The New Zealand Herald

Hotels fall short with Chinese tourists

Study identifies some areas where operators could improve their services

- Grant Bradley tourism grant.bradley@nzherald.co.nz

Asurvey shows New Zealand hotels need to up their game to attract more Chinese tourists. While hotels in this country are focusing their efforts on social media and marketing programmes in a bid to attract Chinese travellers, the investment in on-site services for Chinese guests has decreased, according to the Hotels.com data, with less than 1 per cent spending more than $10,000.

The Hotels.com study identified key areas where hotels could improve their services.
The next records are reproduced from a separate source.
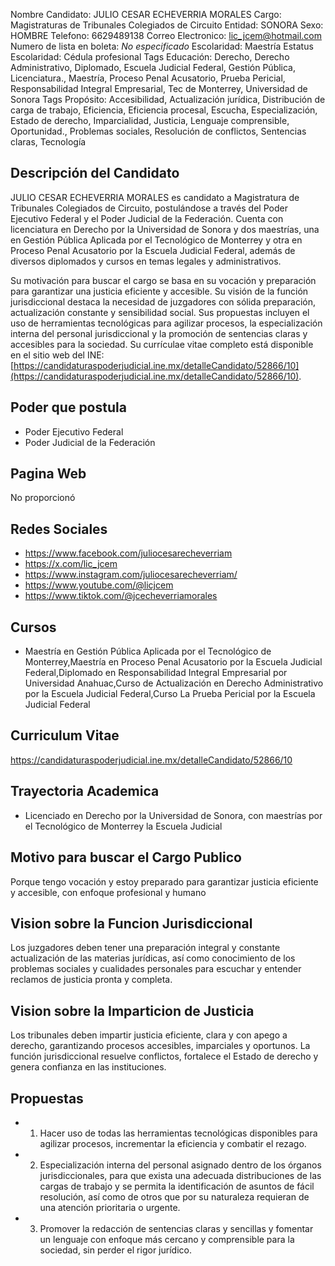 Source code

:Nombre Candidato: JULIO CESAR ECHEVERRIA MORALES
Cargo: Magistraturas de Tribunales Colegiados de Circuito
Entidad: SONORA
Sexo: HOMBRE
Telefono: 6629489138
Correo Electronico: lic_jcem@hotmail.com
Numero de lista en boleta: *No especificado*
Escolaridad: Maestría
Estatus Escolaridad: Cédula profesional
Tags Educación: Derecho, Derecho Administrativo, Diplomado, Escuela Judicial Federal, Gestión Pública, Licenciatura., Maestría, Proceso Penal Acusatorio, Prueba Pericial, Responsabilidad Integral Empresarial, Tec de Monterrey, Universidad de Sonora
Tags Propósito: Accesibilidad, Actualización jurídica, Distribución de carga de trabajo, Eficiencia, Eficiencia procesal, Escucha, Especialización, Estado de derecho, Imparcialidad, Justicia, Lenguaje comprensible, Oportunidad., Problemas sociales, Resolución de conflictos, Sentencias claras, Tecnología


## Descripción del Candidato 

JULIO CESAR ECHEVERRIA MORALES es candidato a Magistratura de Tribunales Colegiados de Circuito, postulándose a través del Poder Ejecutivo Federal y el Poder Judicial de la Federación. Cuenta con licenciatura en Derecho por la Universidad de Sonora y dos maestrías, una en Gestión Pública Aplicada por el Tecnológico de Monterrey y otra en Proceso Penal Acusatorio por la Escuela Judicial Federal, además de diversos diplomados y cursos en temas legales y administrativos. 

Su motivación para buscar el cargo se basa en su vocación y preparación para garantizar una justicia eficiente y accesible. Su visión de la función jurisdiccional destaca la necesidad de juzgadores con sólida preparación, actualización constante y sensibilidad social. Sus propuestas incluyen el uso de herramientas tecnológicas para agilizar procesos, la especialización interna del personal jurisdiccional y la promoción de sentencias claras y accesibles para la sociedad. Su currículae vitae completo está disponible en el sitio web del INE: [https://candidaturaspoderjudicial.ine.mx/detalleCandidato/52866/10](https://candidaturaspoderjudicial.ine.mx/detalleCandidato/52866/10).


## Poder que postula

- Poder Ejecutivo Federal
- Poder Judicial de la Federación


## Pagina Web

No proporcionó


## Redes Sociales

- https://www.facebook.com/juliocesarecheverriam
- https://x.com/lic_jcem
- https://www.instagram.com/juliocesarecheverriam/
- https://www.youtube.com/@licjcem
- https://www.tiktok.com/@jcecheverriamorales


## Cursos

- Maestría en Gestión Pública Aplicada por el Tecnológico de Monterrey,Maestría en Proceso Penal Acusatorio por la Escuela Judicial Federal,Diplomado en Responsabilidad Integral Empresarial por Universidad Anahuac,Curso de Actualización en Derecho Administrativo por la Escuela Judicial Federal,Curso La Prueba Pericial por la Escuela Judicial Federal


## Curriculum Vitae

https://candidaturaspoderjudicial.ine.mx/detalleCandidato/52866/10


## Trayectoria Academica

- Licenciado en Derecho por la Universidad de Sonora, con maestrías por el Tecnológico de Monterrey la Escuela Judicial


## Motivo para buscar el Cargo Publico

Porque tengo vocación y estoy preparado para garantizar justicia eficiente y accesible, con enfoque profesional y humano


## Vision sobre la Funcion Jurisdiccional

Los juzgadores deben tener una preparación integral y constante actualización de las materias jurídicas, así como conocimiento de los problemas sociales y cualidades personales para escuchar y entender reclamos de justicia pronta y completa.


## Vision sobre la Imparticion de Justicia

Los tribunales deben impartir justicia eficiente, clara y con apego a derecho, garantizando procesos accesibles, imparciales y oportunos. La función jurisdiccional resuelve conflictos, fortalece el Estado de derecho y genera confianza en las instituciones.


## Propuestas

- 1.	Hacer uso de todas las herramientas tecnológicas disponibles para agilizar procesos, incrementar la eficiencia y combatir el rezago.
- 2.	Especialización interna del personal asignado dentro de los órganos jurisdiccionales, para que exista una adecuada distribuciones de las cargas de trabajo y se permita la identificación de asuntos de fácil resolución, así como de otros que por su naturaleza requieran de una atención prioritaria o urgente.
- 3.	Promover la redacción de sentencias claras y sencillas y fomentar un lenguaje con enfoque más cercano y comprensible para la sociedad, sin perder el rigor jurídico.

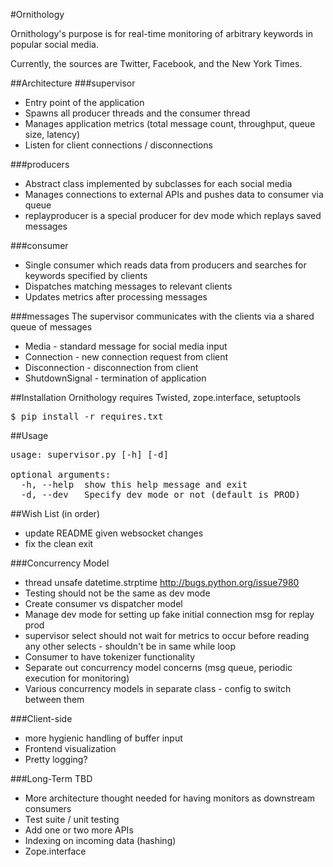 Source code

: #Ornithology

Ornithology's purpose is for real-time monitoring of 
arbitrary keywords in popular social media. 

Currently, the sources are Twitter, Facebook, and the New York Times.

##Architecture
###supervisor
* Entry point of the application
* Spawns all producer threads and the consumer thread
* Manages application metrics (total message count, throughput, queue size, latency)
* Listen for client connections / disconnections

###producers
* Abstract class implemented by subclasses for each social media
* Manages connections to external APIs and pushes data to consumer via queue
* replayproducer is a special producer for dev mode which replays saved messages

###consumer
* Single consumer which reads data from producers and searches for keywords
specified by clients 
* Dispatches matching messages to relevant clients 
* Updates metrics after processing messages

###messages
The supervisor communicates with the clients via a shared queue of messages
* Media - standard message for social media input
* Connection - new connection request from client
* Disconnection - disconnection from client
* ShutdownSignal - termination of application

##Installation
Ornithology requires Twisted, zope.interface, setuptools
<pre>
$ pip install -r requires.txt
</pre>

##Usage
<pre>
usage: supervisor.py [-h] [-d]

optional arguments:
  -h, --help  show this help message and exit
  -d, --dev   Specify dev mode or not (default is PROD)
</pre>

##Wish List (in order)
* update README given websocket changes
* fix the clean exit

###Concurrency Model
* thread unsafe datetime.strptime http://bugs.python.org/issue7980
* Testing should not be the same as dev mode
* Create consumer vs dispatcher model
* Manage dev mode for setting up fake initial connection msg for replay prod
* supervisor select should not wait for metrics to occur before reading any other selects - shouldn't be in same while loop
* Consumer to have tokenizer functionality
* Separate out concurrency model concerns (msg queue, periodic execution for monitoring)
* Various concurrency models in separate class - config to switch between them

###Client-side
* more hygienic handling of buffer input
* Frontend visualization
* Pretty logging?

###Long-Term TBD
* More architecture thought needed for having monitors as downstream consumers
* Test suite / unit testing
* Add one or two more APIs
* Indexing on incoming data (hashing)
* Zope.interface

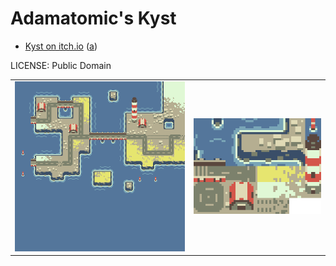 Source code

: Adamatomic's Kyst
===

* [Kyst on itch.io](https://adamatomic.itch.io/kyst) ([a](https://web.archive.org/web/20221222072005/https://adamatomic.itch.io/kyst))

LICENSE: Public Domain

| | |
|---|---|
| ![revolution.png](revolution.png) | ![u_revolution_tiles.png](u_revolution_tiles.png) |


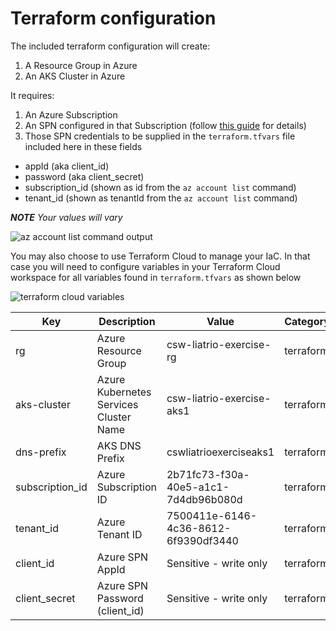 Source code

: # Terraform configuration

The included terraform configuration will create:
1. A Resource Group in Azure
2. An AKS Cluster in Azure

It requires:
1. An Azure Subscription
1. An SPN configured in that Subscription (follow [this guide](https://registry.terraform.io/providers/hashicorp/azurerm/latest/docs/guides/service_principal_client_secret) for details)
1. Those SPN credentials to be supplied in the `terraform.tfvars` file included here in these fields
- appId (aka client_id)
- password (aka client_secret)
- subscription_id (shown as id from the `az account list` command)
- tenant_id (shown as tenantId from the `az account list` command)

_**NOTE** Your values will vary_

  ![az account list command output](https://github.com/whoha4242/liatrio-exercise/raw/94c71fb9cc1d93d9f8a341dc1668fd36d74e0653/attachments/azaccountlist.png)

You may also choose to use Terraform Cloud to manage your IaC. In that case you will need to configure variables in your Terraform Cloud workspace for all variables found in `terraform.tfvars` as shown below

  ![terraform cloud variables](https://github.com/whoha4242/liatrio-exercise/raw/94c71fb9cc1d93d9f8a341dc1668fd36d74e0653/attachments/tfvars.png)

Key|Description|Value|Category
---|---|---|---
rg|Azure Resource Group|csw-liatrio-exercise-rg|terraform
aks-cluster|Azure Kubernetes Services Cluster Name|csw-liatrio-exercise-aks1|terraform
dns-prefix|AKS DNS Prefix|cswliatrioexerciseaks1|terraform
subscription_id|Azure Subscription ID|2b71fc73-f30a-40e5-a1c1-7d4db96b080d|terraform
tenant_id|Azure Tenant ID|7500411e-6146-4c36-8612-6f9390df3440|terraform
client_id|Azure SPN AppId|Sensitive - write only|terraform
client_secret|Azure SPN Password (client_id)|Sensitive - write only|terraform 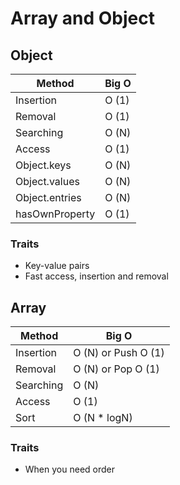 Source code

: # Array and Object

## Object

| Method         | Big O |
| -------------- | ----- |
| Insertion      | O (1) |
| Removal        | O (1) |
| Searching      | O (N) |
| Access         | O (1) |
| Object.keys    | O (N) |
| Object.values  | O (N) |
| Object.entries | O (N) |
| hasOwnProperty | O (1) |

### Traits

- Key-value pairs
- Fast access, insertion and removal

## Array

| Method    | Big O               |
| --------- | ------------------- |
| Insertion | O (N) or Push O (1) |
| Removal   | O (N) or Pop O (1)  |
| Searching | O (N)               |
| Access    | O (1)               |
| Sort      | O (N * logN)        |

### Traits

- When you need order
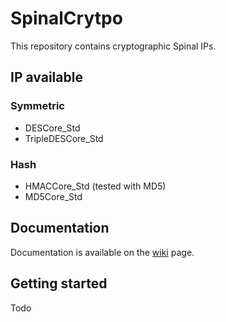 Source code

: # SpinalCrytpo


This repository contains cryptographic Spinal IPs. 

## IP available

### Symmetric

- DESCore_Std
- TripleDESCore_Std


### Hash

- HMACCore_Std (tested with MD5)
- MD5Core_Std


## Documentation

Documentation is available on the [wiki](https://github.com/SpinalHDL/SpinalCrypto/wiki) page. 

## Getting started

Todo
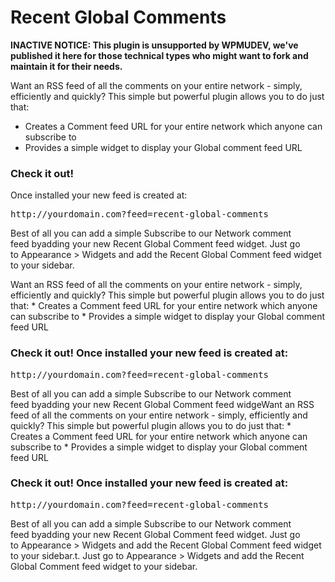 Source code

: # Recent Global Comments

**INACTIVE NOTICE: This plugin is unsupported by WPMUDEV, we've published it here for those technical types who might want to fork and maintain it for their needs.**

Want an RSS feed of all the comments on your entire network - simply, efficiently and quickly? This simple but powerful plugin allows you to do just that:

*   Creates a Comment feed URL for your entire network which anyone can subscribe to
*   Provides a simple widget to display your Global comment feed URL

### Check it out!

Once installed your new feed is created at:

<pre>http://yourdomain.com?feed=recent-global-comments</pre>

Best of all you can add a simple Subscribe to our Network comment feed byadding your new Recent Global Comment feed widget. Just go to Appearance > Widgets and add the Recent Global Comment feed widget to your sidebar.

Want an RSS feed of all the comments on your entire network - simply, efficiently and quickly? This simple but powerful plugin allows you to do just that: * Creates a Comment feed URL for your entire network which anyone can subscribe to * Provides a simple widget to display your Global comment feed URL 

### Check it out! Once installed your new feed is created at:

<pre>http://yourdomain.com?feed=recent-global-comments</pre>

Best of all you can add a simple Subscribe to our Network comment feed byadding your new Recent Global Comment feed widgeWant an RSS feed of all the comments on your entire network - simply, efficiently and quickly? This simple but powerful plugin allows you to do just that: * Creates a Comment feed URL for your entire network which anyone can subscribe to * Provides a simple widget to display your Global comment feed URL

### Check it out! Once installed your new feed is created at:

<pre>http://yourdomain.com?feed=recent-global-comments</pre>

Best of all you can add a simple Subscribe to our Network comment feed byadding your new Recent Global Comment feed widget. Just go to Appearance > Widgets and add the Recent Global Comment feed widget to your sidebar.t. Just go to Appearance > Widgets and add the Recent Global Comment feed widget to your sidebar.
These included:

In-house Mandarin speaking staff was ranked number one by travellers but was low on the list for New Zealand hoteliers, with only 17 per cent currently offering the service and 8 per cent planning to in the next 12 months.

Chinese payment facilities at hotels, such as Union Pay, ranked second for consumers in importance, yet only 12 per cent of NZ hotels currently offered these facilities. Only 18 per cent intended to offer them in the next 12 months.

Translated travel guides were ranked number four by travellers but were a low priority for hoteliers; 24 per cent were currently offering this and only 5 per cent are planning to do so in the future.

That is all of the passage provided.